Un’indagine condotta dal sito Immobiliare.it rivela che oltre la metà degli annunci di vendita o di affitto non riporta, come previsto dalle norme nazionali e comunitarie, l’indicazione della classe di efficienza energetica. Anche per questo l’Italia è sotto procedura di infrazione da parte dell’Ue: restano 2 mesi di tempo per rimediare, dopodiché il nostro Paese rischia pesanti sanzioni da parte della Corte di giustizia europea
Poco più del 50% degli immobili italiani presenti sul mercato è regolarmente provvisto del necessario Attestato di certificazione energetica. È il dato che emerge da un’indagine condotta dal sito Immobiliare.it, secondo la quale solo nel 53% degli annunci di vendita è indicata la classe di efficienza dell’appartamento o dell’edificio in questione. Una percentuale che scende ad appena il 37% per gli annunci di case in affitto.
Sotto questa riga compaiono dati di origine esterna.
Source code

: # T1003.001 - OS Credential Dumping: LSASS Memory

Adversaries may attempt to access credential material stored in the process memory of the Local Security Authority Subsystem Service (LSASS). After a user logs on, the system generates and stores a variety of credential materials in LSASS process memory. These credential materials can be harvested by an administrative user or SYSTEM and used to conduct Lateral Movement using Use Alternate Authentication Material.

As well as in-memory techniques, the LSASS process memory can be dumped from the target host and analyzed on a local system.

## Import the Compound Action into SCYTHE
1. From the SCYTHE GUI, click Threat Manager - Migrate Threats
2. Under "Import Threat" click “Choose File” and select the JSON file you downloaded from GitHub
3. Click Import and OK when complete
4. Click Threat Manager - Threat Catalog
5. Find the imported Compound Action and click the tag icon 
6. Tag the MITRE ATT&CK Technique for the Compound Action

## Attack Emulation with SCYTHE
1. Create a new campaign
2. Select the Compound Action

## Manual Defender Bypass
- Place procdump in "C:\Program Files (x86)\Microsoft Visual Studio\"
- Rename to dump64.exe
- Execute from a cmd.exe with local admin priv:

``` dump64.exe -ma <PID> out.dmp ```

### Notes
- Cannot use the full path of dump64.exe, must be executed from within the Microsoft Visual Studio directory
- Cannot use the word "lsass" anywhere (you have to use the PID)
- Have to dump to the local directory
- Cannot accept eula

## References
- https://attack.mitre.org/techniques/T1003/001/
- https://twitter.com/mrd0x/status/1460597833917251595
Eppure, la normativa nazionale è chiara: da oltre un anno, il 1 gennaio 2012, è entrato in vigore l’obbligo di indicare la certificazione energetica negli annunci immobiliari di vendita e locazione. Una misura introdotta, da una parte, per tutelare acquirenti e affittuari, permettendo loro di conoscere la prestazione della casa in termini di efficienza, e dall’altra per incentivare la riqualificazione energetica del parco immobiliare nazionale, dal momento che un buon grado di isolamento termico e di efficienza in generale non può che incidere favorevolmente sul valore dell’edificio.
Eppure, degli oltre 60.000 annunci privati esaminati da Immobiliare.it, solo l’11% ha una certificazione valida. Va decisamente meglio quando entrano in gioco degli intermediari: la percentuale degli avvisi in regola sale infatti al 46% per gli annunci gestiti da agenzie immobiliari indipendenti e al 58% in caso di coinvolgimento di grandi gruppi immobiliari. Quando a proporre l’acquisto o l’affitto sono direttamente i costruttori, poi, l’Attestato di certificazione energetica è presente addirittura nel 97% degli annunci.
Il problema principale, secondo gli addetti ai lavori, è che in molti casi si continua a ricorrere all’autocertificazione in classe G, nonostante questa consuetudine tutta italiana abbia portato all’apertura di una procedura di infrazione da parte dell’Ue ai danni del nostro paese e sia stata successivamente vietata dal Decreto del Ministero dello Sviluppo economico 22 novembre 2012 (pubblicato in Gazzetta ufficiale a dicembre). In pratica, per sottrarsi all’obbligo di far redigere la perizia da un tecnico abilitato, molti proprietari continuano ad attribuire al proprio immobile la classe energetica peggiore (la G, appunto), impedendo di fatto al potenziale acquirente/locatario di conoscere il reale grado di efficienza dell’appartamento o dell’edificio in questione. «Per evitare i costi della perizia, sovente si ricorre ad un’autocertificazione in classe G, pratica peraltro non legalmente valida né consentita, con l’intento di classificare realmente l’immobile solo all’atto del rogito – spiega Carlo Giordano, amministratore delegato di Immobiliare.it – Questo è espressione di una forte resistenza da parte dei proprietari che, scoraggiati dai lunghi tempi di vendita, sono disposti a spendere solo dopo aver trovato l’acquirente».
Una situazione che rischia di esporre l’Italia a nuove sanzioni da parte dell’Europa. La Commissione, tra l’altro, ha appena inviato al nostro paese, insieme a Bulgaria, Grecia e Portogallo, i pareri motivati relativi alla procedura di infrazione aperta per la mancata ottemperanza alla Direttiva 2010/31/Ue sull’efficienza energetica degli edifici. La direttiva, in particolare, prevede che i governi nazionali stabiliscano e facciano applicare dei requisiti minimi di efficienza per gli edifici nuovi e quelli già esistenti, organizzino un sistema di regolari ispezioni agli impianti di riscaldamento e climatizzazione e garantiscano la certificazione della classe di efficienza energetica degli edifici. Prescrizioni che l’Italia e gli altri stati membri sotto infrazione non hanno rispettato. La procedura riguarda inoltre l’obbligo che entro il 2021, tutti i nuovi edifici rientrino nella categoria dei cosiddetti “edifici a energia quasi zero”. Ora il nostro paese ha due mesi di tempo per mettersi in regola, altrimenti l’Italia sarà deferita dinanzi alla Corte di giustizia europea, che potrebbe comminarci pesanti sanzioni economiche.